Fine and dandy, and Republicans have certainly been empowered to move the federal government toward the right. But let's do a little Harwood math to determine just how successful the Republican electoral success really was. Follow along, students:
The national turnout was just over 36 percent, the lowest since 1942, when many eligible voters were off fighting a war. (In 2010, the last midterm election, the turnout was reportedly about 42 percent.) As far as the Senate goes, just 33 seats were in play, representing the roughly one-third of the 100 seats up for grabs every two years.
In most of the Senate races, the vote was relatively close; if you won with 55 percent of the vote, you did pretty darned well. So 55 percent of 36 percent is about 20 percent. And that is 20 percent of those voting in one-third of the states, amounting to less than 7 percent of the national vote. So, less than 7 percent of the national vote determined the shift to a Republican majority in the Senate.
Call it a mandate if you want, but if 93 percent of all eligible voters in the U.S. did not electorally endorse the changing of the Senate guard, the Republican hegemony hardly seems an unequivocal certainty. In fact, the winner (if it can be called that) of the 2014 election was apathy.
Some in the 64 percent of the voting public that did not go to the polls last month might have had legitimate reasons – illness, work obligations, bad weather, out of the country, lack of transportation, etc. But it should be noted that more than 58 percent of eligible voters made an effort to cast ballots in 2012. Presidential elections always produce higher turnouts than midterms do, but the implication is that at least 22 percent of those who could have voted on November 4 didn't.
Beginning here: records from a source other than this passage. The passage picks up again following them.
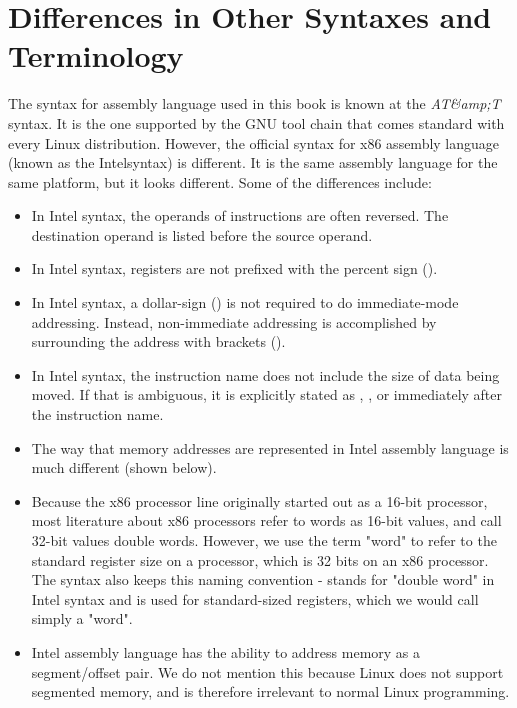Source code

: \section{Differences in Other Syntaxes and Terminology}

The syntax for assembly language used in this book is known at the
\emph{AT&amp;T} syntax.  It is the one supported by the 
GNU tool chain that comes standard with every Linux distribution.  However,
the official syntax for x86 assembly language (known as the Intel\textregistered syntax)
is different.  It is
the same assembly language for the same platform, but it looks different.
Some of the differences include:

\begin{itemize}\item In Intel syntax, the operands of instructions are often reversed.  The destination operand is listed before the source operand. 
\item In Intel syntax, registers are not prefixed with the percent sign (\icode{\%}). 
\item In Intel syntax, a dollar-sign (\icode{\$}) is not required to do immediate-mode addressing.  Instead, non-immediate addressing is accomplished by surrounding the address with brackets (\icode{[]}). 
\item In Intel syntax, the instruction name does not include the size of data being moved.  If that is ambiguous, it is explicitly stated as , , or  immediately after the instruction name. 
\item The way that memory addresses are represented in Intel assembly language is much different (shown below). 
\item Because the x86 processor line originally started out as a 16-bit processor, most literature about x86 processors refer to words as 16-bit values, and call 32-bit values double words.  However, we use the term "word" to refer to the standard register size on a processor, which is 32 bits on an x86 processor.  The syntax also keeps this naming convention -  stands for "double word" in Intel syntax and is used for standard-sized registers, which we would call simply a "word". 
\item Intel assembly language has the ability to address memory as a segment/offset pair.  We do not mention this because Linux does not support segmented memory, and is therefore irrelevant to normal Linux programming. 
\end{itemize}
It is not incidental, by the way, that Republicans tend to fare better than Democrats when turnouts are small and Republican candidates at times have declared publically a hope for a low turnout. Voter ID laws have been depicted, disingenuously, by many conservatives as a means of ensuring electoral integrity. I'd like to take them on their word, but they also know (while denying it vehemently) that voter ID laws are part of a strategy to keep voters away from the polls and improve their chances.
Vermont Speaker of the House Shap Smith recently suggested that voting be a mandatory requirement of citizenship. Several democracies of the world do in fact make voting compulsory; in Australia, for example, you can be fined for failing to go to the polls. Yet it is unlikely that a move toward mandatory voting would ever get far in the U.S., and if it did, it would probably fail to pass Constitutional muster.
So Republicans need to tread carefully. Despite the 2014 election results, the vast majority of Americans have not given the newly Republican Senate an unambiguous stamp of approval. The election wasn't about a Republican landslide; it was mainly, and sadly, about the huge number of American voters who simply didn't bother or care.